Le morceau suivant, « Death of the Stag », est un morceau pénétrant par le contrepoint, entre une mélodie légèrement décalée dans les mediums, tandis que les basses, puissantes, servent cette musique un peu comme le ferait un orchestre par le biais d’une session de trombones. La musique engendrée par cette orchestration surprenante rappelle des sonorités orientales. Attaché aux mythes et au folklore, Grim Heka nous plonge dans les rêveries d’Eithne, une déesse du folklore irlandais qui est le symbole de la féminité et de la poésie. « Eithne’s Dream » tisse sa toile de nappes de synthétiseurs, qui ne laissent finalement que peu de place à la rêverie, tant les textures nous emmènent dans une matière dense et abstraite.

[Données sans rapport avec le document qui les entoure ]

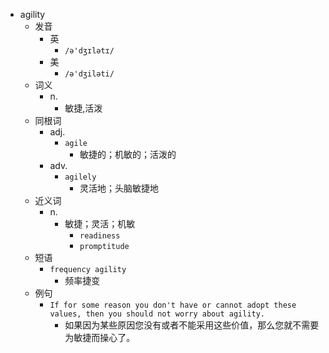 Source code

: - agility
  - 发音
    - 英
      - `/ə'dʒɪlətɪ/`
    - 美
      - `/ə'dʒiləti/`
  - 词义
    - n.
      - 敏捷,活泼
  - 同根词
    - adj.
      - `agile`
        - 敏捷的；机敏的；活泼的
    - adv.
      - `agilely`
        - 灵活地；头脑敏捷地
  - 近义词
    - n.
      - 敏捷；灵活；机敏
        - `readiness`
        - `promptitude`
  - 短语
    - `frequency agility`
      - 频率捷变 
  - 例句
    - `If for some reason you don't have or cannot adopt these values, then you should not worry about agility.`
      - 如果因为某些原因您没有或者不能采用这些价值，那么您就不需要为敏捷而操心了。

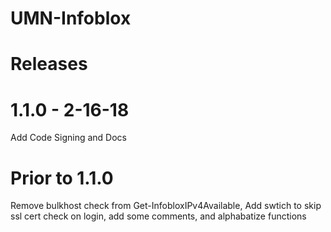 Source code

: # UMN-Infoblox
 
 # Releases

 # 1.1.0 - 2-16-18
 Add Code Signing and Docs

 # Prior to 1.1.0
 Remove bulkhost check from Get-InfobloxIPv4Available, Add swtich to skip ssl cert check on login, add some comments, and alphabatize functions
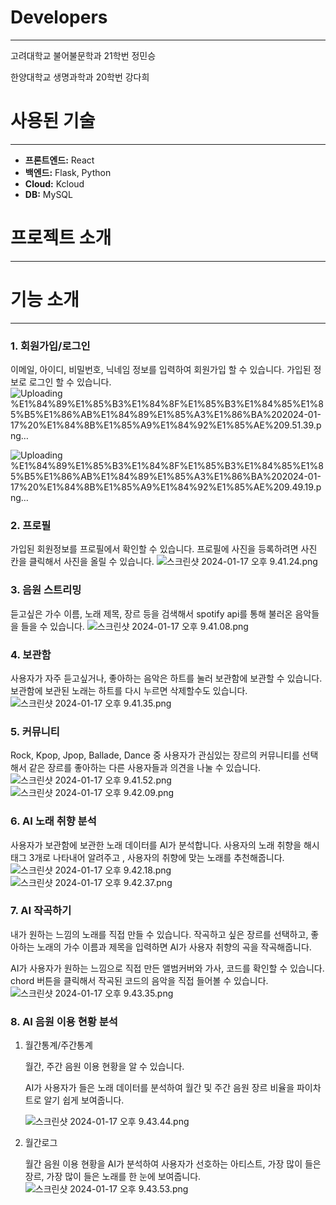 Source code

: # Developers

---

고려대학교 불어불문학과 21학번 정민승

한양대학교 생명과학과 20학번 강다희

# 사용된 기술

---

- **프론트엔드:** React
- **백엔드:** Flask, Python
- **Cloud:** Kcloud
- **DB:** MySQL

# 프로젝트 소개

---

# 기능 소개

---

### 1. 회원가입/로그인

이메일, 아이디, 비밀번호, 닉네임 정보를 입력하여 회원가입 할 수 있습니다. 가입된 정보로 로그인 할 수 있습니다. 
![Uploading %E1%84%89%E1%85%B3%E1%84%8F%E1%85%B3%E1%84%85%E1%85%B5%E1%86%AB%E1%84%89%E1%85%A3%E1%86%BA%202024-01-17%20%E1%84%8B%E1%85%A9%E1%84%92%E1%85%AE%209.51.39.png…]()

![Uploading %E1%84%89%E1%85%B3%E1%84%8F%E1%85%B3%E1%84%85%E1%85%B5%E1%86%AB%E1%84%89%E1%85%A3%E1%86%BA%202024-01-17%20%E1%84%8B%E1%85%A9%E1%84%92%E1%85%AE%209.49.19.png…]()



### 2. 프로필

가입된 회원정보를 프로필에서 확인할 수 있습니다. 프로필에 사진을 등록하려면 사진 칸을 클릭해서 사진을 올릴 수 있습니다. 
![스크린샷 2024-01-17 오후 9.41.24.png](https://prod-files-secure.s3.us-west-2.amazonaws.com/f6cb388f-3934-47d6-9928-26d2e10eb0fc/8cf0897a-13dc-46ec-b038-548822c2def9/%E1%84%89%E1%85%B3%E1%84%8F%E1%85%B3%E1%84%85%E1%85%B5%E1%86%AB%E1%84%89%E1%85%A3%E1%86%BA_2024-01-17_%E1%84%8B%E1%85%A9%E1%84%92%E1%85%AE_9.41.24.png)
### 3. 음원 스트리밍

듣고싶은 가수 이름, 노래 제목, 장르 등을 검색해서 spotify api를 통해 불러온 음악들을 들을 수 있습니다. 
![스크린샷 2024-01-17 오후 9.41.08.png](https://prod-files-secure.s3.us-west-2.amazonaws.com/f6cb388f-3934-47d6-9928-26d2e10eb0fc/2693657d-4feb-433d-958f-5120a54c2ba3/%E1%84%89%E1%85%B3%E1%84%8F%E1%85%B3%E1%84%85%E1%85%B5%E1%86%AB%E1%84%89%E1%85%A3%E1%86%BA_2024-01-17_%E1%84%8B%E1%85%A9%E1%84%92%E1%85%AE_9.41.08.png)
### 4. 보관함

사용자가 자주 듣고싶거나, 좋아하는 음악은 하트를 눌러 보관함에 보관할 수 있습니다. 보관함에 보관된 노래는 하트를 다시 누르면 삭제할수도 있습니다.
![스크린샷 2024-01-17 오후 9.41.35.png](https://prod-files-secure.s3.us-west-2.amazonaws.com/f6cb388f-3934-47d6-9928-26d2e10eb0fc/33821296-f3c8-4a6b-abe8-21b2b22720bb/%E1%84%89%E1%85%B3%E1%84%8F%E1%85%B3%E1%84%85%E1%85%B5%E1%86%AB%E1%84%89%E1%85%A3%E1%86%BA_2024-01-17_%E1%84%8B%E1%85%A9%E1%84%92%E1%85%AE_9.41.35.png)

### 5. 커뮤니티

Rock, Kpop, Jpop, Ballade, Dance 중 사용자가 관심있는 장르의 커뮤니티를 선택해서 같은 장르를 좋아하는 다른 사용자들과 의견을 나눌 수 있습니다.
![스크린샷 2024-01-17 오후 9.41.52.png](https://prod-files-secure.s3.us-west-2.amazonaws.com/f6cb388f-3934-47d6-9928-26d2e10eb0fc/bd7a6623-fea1-42eb-b715-35be28fd9c01/%E1%84%89%E1%85%B3%E1%84%8F%E1%85%B3%E1%84%85%E1%85%B5%E1%86%AB%E1%84%89%E1%85%A3%E1%86%BA_2024-01-17_%E1%84%8B%E1%85%A9%E1%84%92%E1%85%AE_9.41.52.png)
![스크린샷 2024-01-17 오후 9.42.09.png](https://prod-files-secure.s3.us-west-2.amazonaws.com/f6cb388f-3934-47d6-9928-26d2e10eb0fc/c8ab60af-d6a1-4317-8db1-99d2324ef146/%E1%84%89%E1%85%B3%E1%84%8F%E1%85%B3%E1%84%85%E1%85%B5%E1%86%AB%E1%84%89%E1%85%A3%E1%86%BA_2024-01-17_%E1%84%8B%E1%85%A9%E1%84%92%E1%85%AE_9.42.09.png)
### 6. AI 노래 취향 분석

사용자가 보관함에 보관한 노래 데이터를 AI가 분석합니다. 사용자의 노래 취향을 해시태그 3개로 나타내어 알려주고 , 사용자의 취향에 맞는 노래를 추천해줍니다. 
![스크린샷 2024-01-17 오후 9.42.18.png](https://prod-files-secure.s3.us-west-2.amazonaws.com/f6cb388f-3934-47d6-9928-26d2e10eb0fc/61f434a9-3b45-4547-b256-f412069b895f/%E1%84%89%E1%85%B3%E1%84%8F%E1%85%B3%E1%84%85%E1%85%B5%E1%86%AB%E1%84%89%E1%85%A3%E1%86%BA_2024-01-17_%E1%84%8B%E1%85%A9%E1%84%92%E1%85%AE_9.42.18.png)
![스크린샷 2024-01-17 오후 9.42.37.png](https://prod-files-secure.s3.us-west-2.amazonaws.com/f6cb388f-3934-47d6-9928-26d2e10eb0fc/8400be2f-e048-423f-af40-5c4ceea1659b/%E1%84%89%E1%85%B3%E1%84%8F%E1%85%B3%E1%84%85%E1%85%B5%E1%86%AB%E1%84%89%E1%85%A3%E1%86%BA_2024-01-17_%E1%84%8B%E1%85%A9%E1%84%92%E1%85%AE_9.42.37.png)
### 7. AI 작곡하기

내가 원하는 느낌의 노래를 직접 만들 수 있습니다. 작곡하고 싶은 장르를 선택하고, 좋아하는 노래의 가수 이름과 제목을 입력하면 AI가 사용자 취향의 곡을 작곡해줍니다.

AI가 사용자가 원하는 느낌으로 직접 만든 앨범커버와 가사, 코드를 확인할 수 있습니다. chord 버튼을 클릭해서 작곡된 코드의 음악을 직접 들어볼 수 있습니다. 
![스크린샷 2024-01-17 오후 9.43.35.png](https://prod-files-secure.s3.us-west-2.amazonaws.com/f6cb388f-3934-47d6-9928-26d2e10eb0fc/775ec71c-5fed-4d4f-aed4-5b0fdba9d17d/%E1%84%89%E1%85%B3%E1%84%8F%E1%85%B3%E1%84%85%E1%85%B5%E1%86%AB%E1%84%89%E1%85%A3%E1%86%BA_2024-01-17_%E1%84%8B%E1%85%A9%E1%84%92%E1%85%AE_9.43.35.png)

   

### 8. AI 음원 이용 현황 분석

1. 월간통계/주간통계
    
    월간, 주간 음원 이용 현황을 알 수 있습니다.
    
    AI가 사용자가 들은 노래 데이터를 분석하여 월간 및 주간 음원 장르 비율을 파이차트로 알기 쉽게 보여줍니다.

    ![스크린샷 2024-01-17 오후 9.43.44.png](https://prod-files-secure.s3.us-west-2.amazonaws.com/f6cb388f-3934-47d6-9928-26d2e10eb0fc/8f7a6dba-346a-46d5-9be2-696c5b2f1d10/%E1%84%89%E1%85%B3%E1%84%8F%E1%85%B3%E1%84%85%E1%85%B5%E1%86%AB%E1%84%89%E1%85%A3%E1%86%BA_2024-01-17_%E1%84%8B%E1%85%A9%E1%84%92%E1%85%AE_9.43.44.png)
     
    
2. 월간로그
    
    월간 음원 이용 현황을 AI가 분석하여 사용자가 선호하는 아티스트, 가장 많이 들은 장르, 가장 많이 들은 노래를 한 눈에 보여줍니다.
![스크린샷 2024-01-17 오후 9.43.53.png](https://prod-files-secure.s3.us-west-2.amazonaws.com/f6cb388f-3934-47d6-9928-26d2e10eb0fc/8ca0d360-f281-4b84-b523-6e7d6ddcb8de/%E1%84%89%E1%85%B3%E1%84%8F%E1%85%B3%E1%84%85%E1%85%B5%E1%86%AB%E1%84%89%E1%85%A3%E1%86%BA_2024-01-17_%E1%84%8B%E1%85%A9%E1%84%92%E1%85%AE_9.43.53.png)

« Gathering Storm » est la pièce phare de cet album. Le synthétiseur sonne comme des cuivres. Un sample de pluie puis un rythme enjoué transforme une musique plein de spleen en une rêverie attachantes et inventive. Ce morceau, plein de subtilité, remplit l’espace avec goût et réussit, dans un format long à sceller, des évolutions qui renvoient à des méthodes de compositions classiques. Des voix et différentes aspérités rendent cette tempête onirique et mystérieuse. « Forgotten Lore » conclut parfaitement cet album au travers d’un thème aérien et minimaliste à l’image de cette album, qui séduit par ses sonorités nouvelles et précises.

Grim Heka, à travers des sonorités électroniques et habitées, nous livre un album de premier choix dans un registre dans lequel les artistes se répètent souvent. Cette musique ne se complaît pas dans les poncifs du genre, mais trouve la formule juste pour bâtir une narration efficace autour d’un univers musical minimaliste qui va chercher dans l’expérimentation des sonorités inattendues. Nous regrettons que le décor proposé, les légendes pictes, soit trop en retrait, mais nous ne pouvons que saluer le travail d’un musicien détaché de ses outils au service de la musique.